The data used in this study comes from *The Hydrometeorological Sandbox École de Technologie Supérieure* (HYSETS) {cite}`arsenault2020comprehensive`.  The HYSETS data, including streamflow time series and attributes for 14,425 catchments can be accessed at [https://osf.io/rpc3w/](https://osf.io/rpc3w/).  We use a subset of approximately 1620 catchments contained in major basins covering and bounding British Columbia, as shown in {numref}`Figure {number} <study-region-fig>`.  Ten climate indices were processed from [Daymet](https://daymet.ornl.gov/) for this subset, for details see *BCUB - A large sample ungauged basin attribute dataset for British Columbia, Canada* {cite}`kovacek2024bcub` ([https://doi.org/10.5194/essd-2023-508](https://doi.org/10.5194/essd-2023-508)).  

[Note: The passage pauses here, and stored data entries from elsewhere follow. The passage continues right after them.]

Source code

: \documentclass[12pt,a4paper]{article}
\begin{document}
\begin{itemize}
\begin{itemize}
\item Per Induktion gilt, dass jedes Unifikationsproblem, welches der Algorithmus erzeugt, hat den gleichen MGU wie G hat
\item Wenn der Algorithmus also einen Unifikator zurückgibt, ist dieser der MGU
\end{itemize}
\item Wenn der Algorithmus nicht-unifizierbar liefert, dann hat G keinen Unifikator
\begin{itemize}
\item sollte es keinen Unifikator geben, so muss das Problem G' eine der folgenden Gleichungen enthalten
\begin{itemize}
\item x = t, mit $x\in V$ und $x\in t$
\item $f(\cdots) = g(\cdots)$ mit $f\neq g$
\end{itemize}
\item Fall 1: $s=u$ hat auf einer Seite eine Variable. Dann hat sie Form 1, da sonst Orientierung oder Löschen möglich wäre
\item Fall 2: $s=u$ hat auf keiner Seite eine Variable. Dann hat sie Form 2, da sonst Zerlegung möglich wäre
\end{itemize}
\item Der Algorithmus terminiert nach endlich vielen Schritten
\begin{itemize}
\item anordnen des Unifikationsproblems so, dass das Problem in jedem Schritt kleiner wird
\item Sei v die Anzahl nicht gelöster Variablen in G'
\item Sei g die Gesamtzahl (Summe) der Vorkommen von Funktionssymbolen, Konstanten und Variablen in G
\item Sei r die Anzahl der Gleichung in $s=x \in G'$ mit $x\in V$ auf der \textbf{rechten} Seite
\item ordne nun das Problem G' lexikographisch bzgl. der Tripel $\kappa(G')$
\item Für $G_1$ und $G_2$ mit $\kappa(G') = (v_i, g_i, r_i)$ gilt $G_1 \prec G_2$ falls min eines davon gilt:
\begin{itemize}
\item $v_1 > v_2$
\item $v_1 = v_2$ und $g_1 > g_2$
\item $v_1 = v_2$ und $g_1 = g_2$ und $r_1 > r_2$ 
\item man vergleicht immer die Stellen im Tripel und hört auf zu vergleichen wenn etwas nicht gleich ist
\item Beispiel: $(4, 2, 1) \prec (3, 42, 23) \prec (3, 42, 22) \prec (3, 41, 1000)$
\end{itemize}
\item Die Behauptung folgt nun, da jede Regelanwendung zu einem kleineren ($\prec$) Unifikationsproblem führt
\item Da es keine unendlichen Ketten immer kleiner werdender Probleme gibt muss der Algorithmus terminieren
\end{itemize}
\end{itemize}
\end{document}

For this experiment we use the following files:

* **Daily average streamflow time series**: filenames follow the convention `<official_id>.csv`.  These should be downloaded from the open data repository linked above and saved under `data/hysets_streamflow_timeseries/`
* **Catchment attributes**: filename: `BCUB_watershed_attributes_updated.csv`.   This file is provided in the `data/` folder, and it was modified from the original file `HYSETS_watershed_properties.txt` in the HYSETS dataset with ten added climate indices as described in {cite}`kovacek2024bcub`.

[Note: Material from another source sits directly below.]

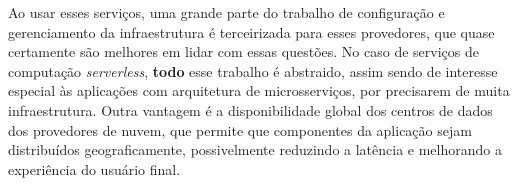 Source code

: Ao usar esses serviços, uma grande parte do trabalho de configuração e gerenciamento da infraestrutura é terceirizada para esses provedores, que quase certamente são melhores em lidar com essas questões. No caso de serviços de computação \emph{serverless}, \textbf{todo} esse trabalho é abstraido, assim sendo de interesse especial às aplicações com arquitetura de microsserviços, por precisarem de muita infraestrutura. Outra vantagem é a disponibilidade global dos centros de dados dos provedores de nuvem, que permite que componentes da aplicação sejam distribuídos geograficamente, possivelmente reduzindo a latência e melhorando a experiência do usuário final.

## Data pre-processing overview

Note that these steps are optional and the end results of these pre-processing steps are provided in the open data repository.

### get updated data sources and validate catchment attributes

1) Extract catchment attributes using updated catchment geometries where available (optional, updated catchment geometries are saved in `data/BCUB_watershed_bounds_updated.geojson`).
2) Process climate indices for HYSETS catchments in the study region (optional, pre-processed attributes are contained in `BCUB_watershed_attributes_updated.csv`)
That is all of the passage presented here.